The State must euthanize every person who, in the best opinion of medical experts, will never be able to express a desire not to be euthanized.

To put it another way, all you have to do to avoid being euthanized is to say "no thank you", or to have medical experts assert that it's possible you might be able to say "no thank you" at some point in the future. Of course, the "opinion of medical experts" will be taken by a suitable board of medical professionals that has been established for precisely this purpose. There are other situations where euthanasia should be allowed, but I'm only speaking here of conditions where it should be mandatory.

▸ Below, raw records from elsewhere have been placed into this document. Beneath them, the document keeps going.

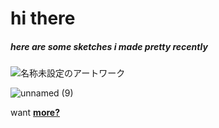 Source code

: # hi there 
##### here are some sketches i made pretty recently
![名称未設定のアートワーク](https://user-images.githubusercontent.com/56006483/135513061-3a405de8-b15a-42a9-9d13-1575227e79e2.jpg)


![unnamed (9)](https://user-images.githubusercontent.com/56006483/135389515-0cb50a83-b2f0-4fac-8ddb-2265d7439570.png)

want [**more?**](/https:/github.com/kpandya682/anotherpage.md)

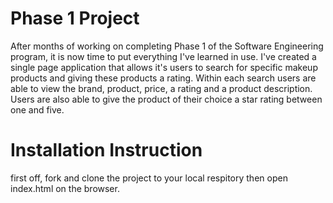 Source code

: # Phase 1 Project
After months of working on completing Phase 1 of the Software Engineering program, it is now time to put everything I've learned in use. I've created a single page application that allows it's users to search for specific makeup products and giving these products a rating. Within each search users are able to view the brand, product, price, a rating and a product description. Users are also able to give the product of their choice a star rating between one and five. 

# Installation Instruction
first off, fork and clone the project to your local respitory then open index.html on the browser. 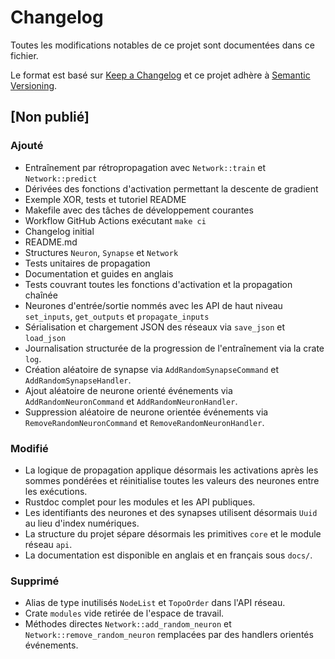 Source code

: # Changelog

Toutes les modifications notables de ce projet sont documentées dans ce fichier.

Le format est basé sur [Keep a Changelog](https://keepachangelog.com/en/1.1.0/)
et ce projet adhère à [Semantic Versioning](https://semver.org/spec/v2.0.0.html).

## [Non publié]
### Ajouté
- Entraînement par rétropropagation avec `Network::train` et `Network::predict`
- Dérivées des fonctions d'activation permettant la descente de gradient
- Exemple XOR, tests et tutoriel README
- Makefile avec des tâches de développement courantes
- Workflow GitHub Actions exécutant `make ci`
- Changelog initial
- README.md
- Structures `Neuron`, `Synapse` et `Network`
- Tests unitaires de propagation
- Documentation et guides en anglais
- Tests couvrant toutes les fonctions d'activation et la propagation chaînée
- Neurones d'entrée/sortie nommés avec les API de haut niveau `set_inputs`, `get_outputs` et `propagate_inputs`
- Sérialisation et chargement JSON des réseaux via `save_json` et `load_json`
- Journalisation structurée de la progression de l'entraînement via la crate `log`.
- Création aléatoire de synapse via `AddRandomSynapseCommand` et `AddRandomSynapseHandler`.
- Ajout aléatoire de neurone orienté événements via `AddRandomNeuronCommand` et
  `AddRandomNeuronHandler`.
- Suppression aléatoire de neurone orientée événements via `RemoveRandomNeuronCommand` et
  `RemoveRandomNeuronHandler`.
### Modifié
- La logique de propagation applique désormais les activations après les sommes pondérées et réinitialise toutes les valeurs des neurones entre les exécutions.
- Rustdoc complet pour les modules et les API publiques.
- Les identifiants des neurones et des synapses utilisent désormais `Uuid` au lieu d'index numériques.
- La structure du projet sépare désormais les primitives `core` et le module réseau `api`.
- La documentation est disponible en anglais et en français sous `docs/`.
### Supprimé
- Alias de type inutilisés `NodeList` et `TopoOrder` dans l'API réseau.
- Crate `modules` vide retirée de l'espace de travail.
- Méthodes directes `Network::add_random_neuron` et `Network::remove_random_neuron`
  remplacées par des handlers orientés événements.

There are two types of errors that might be made here. Let us call the Type A error the case where we euthanize someone we shouldn't, and the Type B error where we fail to euthanize someone we should. If we weren't afraid of Type A errors we would euthanize everyone, so I assume we are all afraid of Type A errors. If we weren't afraid of Type B errors, then we would euthanize no one. Since you are still reading this, I know you are afraid of Type B errors, as am I. The worst kind of Type B error is where the person is suffering and conscious and wants to die, but can't express it; he may go on suffering like that for years, if we let him. I've been told by anaesthesiologists that even unconscious people can experience pain. The best case of Type B error (if you agree with my proposal) is where the person is so dead-like that nothing resembling pain or consciousness can be experienced; I suppose we could weaken the proposal to let such people live, but I won't consider that for now. The worst kind of Type A error is where the person is in no pain, the doctors are wrong, and the person wakes up in the morning as good as new.

For myself, I'm afraid of a Type A error no more than I am afraid of any other form of death. In fact, I am a lot less afraid, since Type A errors will be such a negligible cause of death that it's silly to worry about them. I am very much afraid, however, of a Type B error. There are probably about a million of these in the United States right now. I have seen loved ones become them, and there is a very high likelihood that I will become one as well. If we regard a Type B error as a catastrophe, then we should certainly be willing to accept Type A errors.

But what if a family member wants to keep alive a person who would be killed under my proposal? The article asks, "... since when did parents attain the moral right to have their children killed?" But one can also ask, "Since when did parents attain the moral right to have their children suffer arbitrarily much?"

But what if a person establishes a "living will" asserting that he should under no conditions be euthanized? We can more generally ask the question: to what extent should a person be able to contract to give away future rights? Should I be able to give you the right to torture me? There are even limitations in our society on the contractual validity of certain kinds of prenuptial agreements. So I have absolutely no problem with limiting a person's right to contract to receive arbitrary suffering in the future.